The first 2 points are particularly important, and uniform sampling is intended to reduce the deviation (bias) between the training set/test set and the complete set, but it is not easy to do so. The general practice is to randomly sample, and when the sample quantity is sufficient, the effect of uniform sampling can be achieved. But randomness is also a blind spot for this practice, and is often a place where data can be rigged. For example, when the recognition rate is not ideal, a set of training sets and test sets will be re-sampled until the test set is satisfied with the identification rate, but it is strictly a cheat.

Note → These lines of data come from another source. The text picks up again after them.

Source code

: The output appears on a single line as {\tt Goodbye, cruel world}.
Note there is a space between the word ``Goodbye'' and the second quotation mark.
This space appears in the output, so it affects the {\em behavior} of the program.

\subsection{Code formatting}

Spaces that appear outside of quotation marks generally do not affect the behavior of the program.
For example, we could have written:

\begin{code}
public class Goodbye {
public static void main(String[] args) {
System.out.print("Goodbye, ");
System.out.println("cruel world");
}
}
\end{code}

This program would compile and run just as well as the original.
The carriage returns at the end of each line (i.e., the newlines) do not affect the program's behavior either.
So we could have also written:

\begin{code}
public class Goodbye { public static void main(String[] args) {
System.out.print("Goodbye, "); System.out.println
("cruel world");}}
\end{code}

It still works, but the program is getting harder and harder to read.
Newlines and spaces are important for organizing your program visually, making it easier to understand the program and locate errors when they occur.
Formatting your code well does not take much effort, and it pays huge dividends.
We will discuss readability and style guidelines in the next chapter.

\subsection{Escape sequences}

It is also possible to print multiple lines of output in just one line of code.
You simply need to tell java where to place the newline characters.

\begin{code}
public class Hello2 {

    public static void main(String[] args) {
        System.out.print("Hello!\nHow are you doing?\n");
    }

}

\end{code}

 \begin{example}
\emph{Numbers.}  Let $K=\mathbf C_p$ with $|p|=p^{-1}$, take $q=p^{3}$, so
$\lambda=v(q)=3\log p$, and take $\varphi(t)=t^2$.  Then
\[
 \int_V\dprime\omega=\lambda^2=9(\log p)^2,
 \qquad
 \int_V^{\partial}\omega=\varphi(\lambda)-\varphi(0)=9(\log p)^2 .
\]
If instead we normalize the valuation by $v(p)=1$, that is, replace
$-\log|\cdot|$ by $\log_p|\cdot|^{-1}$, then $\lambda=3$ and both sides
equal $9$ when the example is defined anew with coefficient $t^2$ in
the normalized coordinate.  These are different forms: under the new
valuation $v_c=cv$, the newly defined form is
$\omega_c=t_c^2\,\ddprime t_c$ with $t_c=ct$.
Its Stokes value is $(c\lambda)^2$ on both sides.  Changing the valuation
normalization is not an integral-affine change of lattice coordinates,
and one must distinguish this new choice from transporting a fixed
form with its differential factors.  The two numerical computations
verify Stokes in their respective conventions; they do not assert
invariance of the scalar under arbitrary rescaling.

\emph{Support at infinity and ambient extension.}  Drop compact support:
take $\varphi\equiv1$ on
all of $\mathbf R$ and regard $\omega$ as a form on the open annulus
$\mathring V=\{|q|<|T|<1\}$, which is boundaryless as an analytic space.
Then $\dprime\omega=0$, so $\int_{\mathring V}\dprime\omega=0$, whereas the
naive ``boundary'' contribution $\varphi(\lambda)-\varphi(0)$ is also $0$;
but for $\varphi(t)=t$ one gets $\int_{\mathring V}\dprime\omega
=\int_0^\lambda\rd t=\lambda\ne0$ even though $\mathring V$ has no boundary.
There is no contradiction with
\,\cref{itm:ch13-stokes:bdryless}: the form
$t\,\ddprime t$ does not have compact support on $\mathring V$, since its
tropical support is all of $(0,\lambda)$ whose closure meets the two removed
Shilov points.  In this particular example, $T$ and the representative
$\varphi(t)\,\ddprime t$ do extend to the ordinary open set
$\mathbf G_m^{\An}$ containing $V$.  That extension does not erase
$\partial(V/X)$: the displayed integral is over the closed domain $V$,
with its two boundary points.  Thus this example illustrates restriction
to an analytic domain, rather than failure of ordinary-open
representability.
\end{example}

See: http://blog.sciencenet.cn/home.php?mod=space&uid=830496&do=blog&id=676326

Http://hi.baidu.com/872911713/blog/item/d9420ff6767cbf0fb07ec5f4.html

Http://blog.sina.com.cn/s/blog_688077cf0100zqpj.html

[Turn] about experimental validation

Contact Us

The content source of this page is from Internet, which doesn't represent Alibaba Cloud's opinion; products and services mentioned on that page don't have any relationship with Alibaba Cloud. If the content of the page makes you feel confusing, please write us an email, we will handle the problem within 5 days after receiving your email.

If you find any instances of plagiarism from the community, please send an email to: info-contact@alibabacloud.com and provide relevant evidence. A staff member will contact you within 5 working days.

A Free Trial That Lets You Build Big!

Start building with 50+ products and up to 12 months usage for Elastic Compute Service

  • Sales Support

    1 on 1 presale consultation

  • After-Sales Support

    24/7 Technical Support 6 Free Tickets per Quarter Faster Response

  • Alibaba Cloud offers highly flexible support services tailored to meet your exact needs.